As previously reported on The BFD, Labor’s own laws have come back to bite them, in the wake of the Andrews hotel quarantine disaster.

As allowed under the Act, a private citizen can request an investigation and WorkSafe Victoria is obliged to act.

In September 2020, as allowed under the Victorian Occupational Health and Safety Act, Self Employed Australia and its executive director, Ken Phillips, guided by advice from top Australian OHS legal experts, used the provisions of the act to request prosecution of 16 people including current and former cabinet ministers and public servants.

The investigation was always going to be a self-set trap that the Andrews government would find difficult to wriggle out of. A new development has escalated the repercussions dramatically.

Under Labor’s “industrial manslaughter” laws, WorkSafe had nine months to either prosecute on each of the 142 prosecutions that were requested or explain why it was not prosecuting. That deadline passed over a month ago. Self-Employed Australia has – as is its right under the Act – requested that Victoria’s Director of Public Prosecutions, Kerri Judd, review the WorkSafe investigative material and provide WorkSafe with her written advice as to whether or not she believes that WorkSafe should prosecute.

The act appears very clear. Give the actions of Self Employed Australia, if WorkSafe has not made a decision within nine months of receiving the initial request to prosecute, WorkSafe is required to send all its investigative materials to the Director of Public Prosecutions for her review and advice.

Although it’s a matter for the courts, on the surface, by not sending its investigative materials to Judd, WorkSafe appears to be in clear breach of its own act.

It also raises the question of whether Kerri Judd, as Victoria’s Director of Public Prosecutions, is also in danger of being in breach of the act by not giving the answers she is required to do under the act.

And suddenly, given the grave issues that are raised, it will mean that Victoria’s Solicitor-General must also be involved.
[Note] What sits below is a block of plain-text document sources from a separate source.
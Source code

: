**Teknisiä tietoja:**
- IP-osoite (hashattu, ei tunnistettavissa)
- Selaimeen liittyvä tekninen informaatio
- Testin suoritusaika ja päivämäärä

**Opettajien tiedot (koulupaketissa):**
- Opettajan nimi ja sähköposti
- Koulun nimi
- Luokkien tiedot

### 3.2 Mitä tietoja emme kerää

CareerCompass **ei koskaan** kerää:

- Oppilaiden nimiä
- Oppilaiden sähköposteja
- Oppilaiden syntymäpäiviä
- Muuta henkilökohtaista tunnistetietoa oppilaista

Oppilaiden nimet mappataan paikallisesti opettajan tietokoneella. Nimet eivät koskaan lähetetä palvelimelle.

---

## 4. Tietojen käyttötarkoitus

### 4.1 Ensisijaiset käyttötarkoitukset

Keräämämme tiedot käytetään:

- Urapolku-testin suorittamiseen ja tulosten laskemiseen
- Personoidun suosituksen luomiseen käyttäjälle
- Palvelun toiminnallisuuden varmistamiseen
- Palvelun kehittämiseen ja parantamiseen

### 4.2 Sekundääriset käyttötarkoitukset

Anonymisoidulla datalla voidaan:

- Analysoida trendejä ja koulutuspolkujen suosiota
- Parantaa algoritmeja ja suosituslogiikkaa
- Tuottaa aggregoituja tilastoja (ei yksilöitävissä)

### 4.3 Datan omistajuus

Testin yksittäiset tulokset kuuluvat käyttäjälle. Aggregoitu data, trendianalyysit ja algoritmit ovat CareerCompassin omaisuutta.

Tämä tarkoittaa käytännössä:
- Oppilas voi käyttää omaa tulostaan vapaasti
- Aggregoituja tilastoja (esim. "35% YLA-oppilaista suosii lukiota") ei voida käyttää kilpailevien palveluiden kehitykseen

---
Victoria’s Solicitor-General is Rowena Orr: nicknamed “Shock and Orr” after her grilling of the chairs and CEOs of Australia’s largest banks during the banking royal commission.

Last week, DPP Judd wrote to the Solicitor-General, advising that she was unable to make a determination as requested by Ken Phillips and Self-Employed Australia. Judd wrote that “The matter remains under investigation by WorkSafe Victoria. I cannot make a determination in this matter until I have reviewed the investigative materials” and “I have made enquiries as to the progress with WorkSafe Victoria. Based in these enquiries I am satisfied that the investigation is progressing appropriately”.
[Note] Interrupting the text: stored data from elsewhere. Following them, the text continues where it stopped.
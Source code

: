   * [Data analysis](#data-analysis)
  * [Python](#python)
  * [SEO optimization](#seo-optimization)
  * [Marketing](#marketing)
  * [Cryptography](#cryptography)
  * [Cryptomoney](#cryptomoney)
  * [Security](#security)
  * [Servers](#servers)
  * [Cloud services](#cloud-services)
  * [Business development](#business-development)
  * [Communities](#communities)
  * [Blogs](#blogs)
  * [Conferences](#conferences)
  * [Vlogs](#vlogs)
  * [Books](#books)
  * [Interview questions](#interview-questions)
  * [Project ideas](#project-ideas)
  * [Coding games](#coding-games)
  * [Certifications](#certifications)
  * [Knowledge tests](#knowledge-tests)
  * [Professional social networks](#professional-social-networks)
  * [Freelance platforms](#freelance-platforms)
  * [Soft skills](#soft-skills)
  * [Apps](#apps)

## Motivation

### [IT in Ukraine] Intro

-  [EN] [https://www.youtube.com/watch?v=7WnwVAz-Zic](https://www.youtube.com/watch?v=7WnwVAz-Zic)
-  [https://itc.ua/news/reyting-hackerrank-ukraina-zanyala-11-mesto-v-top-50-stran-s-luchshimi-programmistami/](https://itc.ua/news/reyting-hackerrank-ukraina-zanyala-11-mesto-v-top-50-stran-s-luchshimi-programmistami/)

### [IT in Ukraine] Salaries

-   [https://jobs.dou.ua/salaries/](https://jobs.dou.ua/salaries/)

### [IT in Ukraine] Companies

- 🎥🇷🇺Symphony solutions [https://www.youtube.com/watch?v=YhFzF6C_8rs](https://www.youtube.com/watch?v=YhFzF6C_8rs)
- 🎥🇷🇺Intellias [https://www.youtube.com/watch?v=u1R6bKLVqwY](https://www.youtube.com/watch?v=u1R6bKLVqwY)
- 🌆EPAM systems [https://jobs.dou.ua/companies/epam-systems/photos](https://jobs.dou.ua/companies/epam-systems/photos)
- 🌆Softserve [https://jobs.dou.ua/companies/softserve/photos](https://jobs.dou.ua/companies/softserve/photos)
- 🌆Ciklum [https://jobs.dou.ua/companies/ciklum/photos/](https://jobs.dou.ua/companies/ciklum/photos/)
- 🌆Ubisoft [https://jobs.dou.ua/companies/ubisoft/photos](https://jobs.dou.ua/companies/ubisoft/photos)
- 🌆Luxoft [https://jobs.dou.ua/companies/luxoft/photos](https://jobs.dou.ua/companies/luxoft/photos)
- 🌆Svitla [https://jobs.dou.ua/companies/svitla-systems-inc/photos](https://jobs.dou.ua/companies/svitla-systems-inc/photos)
The sensation of stalling tactics is overwhelming. The Victorian public service bureaucracy seems to be playing for time, and by doing so, risks ensnaring the state’s two most senior law officers in its own tangled skein of arse-covering.
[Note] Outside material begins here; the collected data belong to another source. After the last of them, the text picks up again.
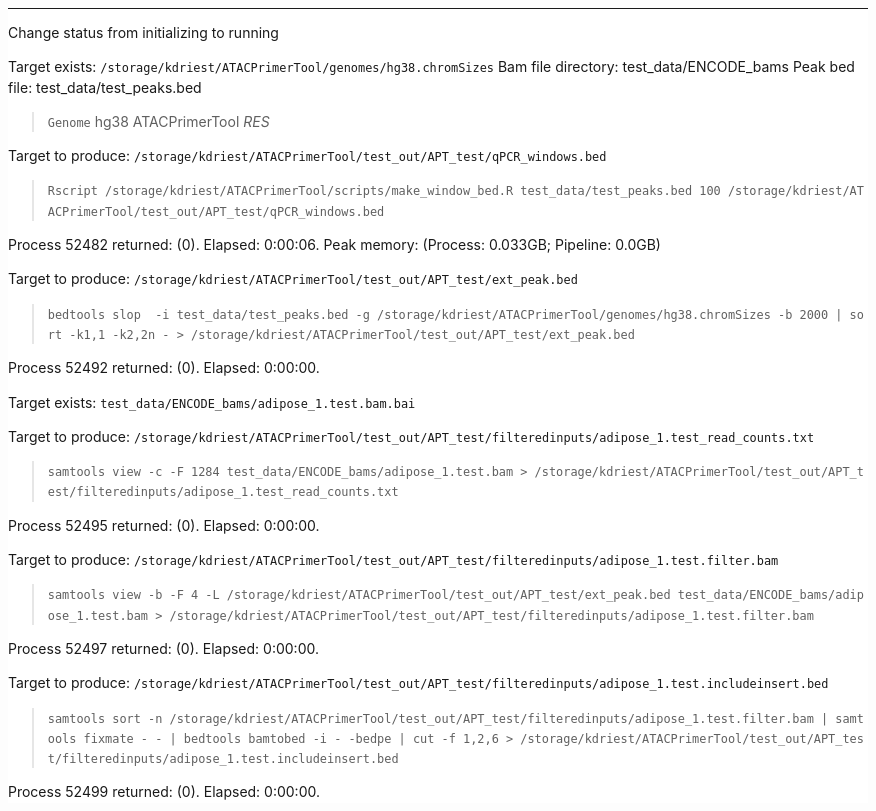 ----------------------------------------


Change status from initializing to running

Target exists: `/storage/kdriest/ATACPrimerTool/genomes/hg38.chromSizes`
Bam file directory: test_data/ENCODE_bams
Peak bed file: test_data/test_peaks.bed
> `Genome`	hg38	ATACPrimerTool	_RES_

Target to produce: `/storage/kdriest/ATACPrimerTool/test_out/APT_test/qPCR_windows.bed`
> `Rscript /storage/kdriest/ATACPrimerTool/scripts/make_window_bed.R test_data/test_peaks.bed 100 /storage/kdriest/ATACPrimerTool/test_out/APT_test/qPCR_windows.bed`

<pre>
</pre>
Process 52482 returned: (0). Elapsed: 0:00:06. Peak memory: (Process: 0.033GB; Pipeline: 0.0GB)

Target to produce: `/storage/kdriest/ATACPrimerTool/test_out/APT_test/ext_peak.bed`
> `bedtools slop  -i test_data/test_peaks.bed -g /storage/kdriest/ATACPrimerTool/genomes/hg38.chromSizes -b 2000 | sort -k1,1 -k2,2n - > /storage/kdriest/ATACPrimerTool/test_out/APT_test/ext_peak.bed`

<pre>
</pre>
Process 52492 returned: (0). Elapsed: 0:00:00.

Target exists: `test_data/ENCODE_bams/adipose_1.test.bam.bai`

Target to produce: `/storage/kdriest/ATACPrimerTool/test_out/APT_test/filteredinputs/adipose_1.test_read_counts.txt`
> `samtools view -c -F 1284 test_data/ENCODE_bams/adipose_1.test.bam > /storage/kdriest/ATACPrimerTool/test_out/APT_test/filteredinputs/adipose_1.test_read_counts.txt`

<pre>
</pre>
Process 52495 returned: (0). Elapsed: 0:00:00.

Target to produce: `/storage/kdriest/ATACPrimerTool/test_out/APT_test/filteredinputs/adipose_1.test.filter.bam`
> `samtools view -b -F 4 -L /storage/kdriest/ATACPrimerTool/test_out/APT_test/ext_peak.bed test_data/ENCODE_bams/adipose_1.test.bam > /storage/kdriest/ATACPrimerTool/test_out/APT_test/filteredinputs/adipose_1.test.filter.bam`

<pre>
</pre>
Process 52497 returned: (0). Elapsed: 0:00:00.

Target to produce: `/storage/kdriest/ATACPrimerTool/test_out/APT_test/filteredinputs/adipose_1.test.includeinsert.bed`
> `samtools sort -n /storage/kdriest/ATACPrimerTool/test_out/APT_test/filteredinputs/adipose_1.test.filter.bam | samtools fixmate - - | bedtools bamtobed -i - -bedpe | cut -f 1,2,6 > /storage/kdriest/ATACPrimerTool/test_out/APT_test/filteredinputs/adipose_1.test.includeinsert.bed`

<pre>
</pre>
Process 52499 returned: (0). Elapsed: 0:00:00.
To have the state’s two most senior legal officers in such a horrible bind is not sustainable and if it was to continue for an extended period it would break down the force of law in our second most-populous state.

The situation is made even more bizarre by the fact that the act provides that there is a two-year prosecution time limit. We presume that the time meter started in June 2020 but it could be taken back to March. Many believe that the “time clock” is the way WorkSafe, the politicians and the public servants hope to solve this dilemma.

The Australian

Daniel Andrews has already been soft-soaped by one made-for-purpose inquiry. No doubt Andrews and his minions are hoping that if they can fudge and obfuscate long enough this time, the whole thing will just go away.

They might be in for their own dose of “Shock and Orr”.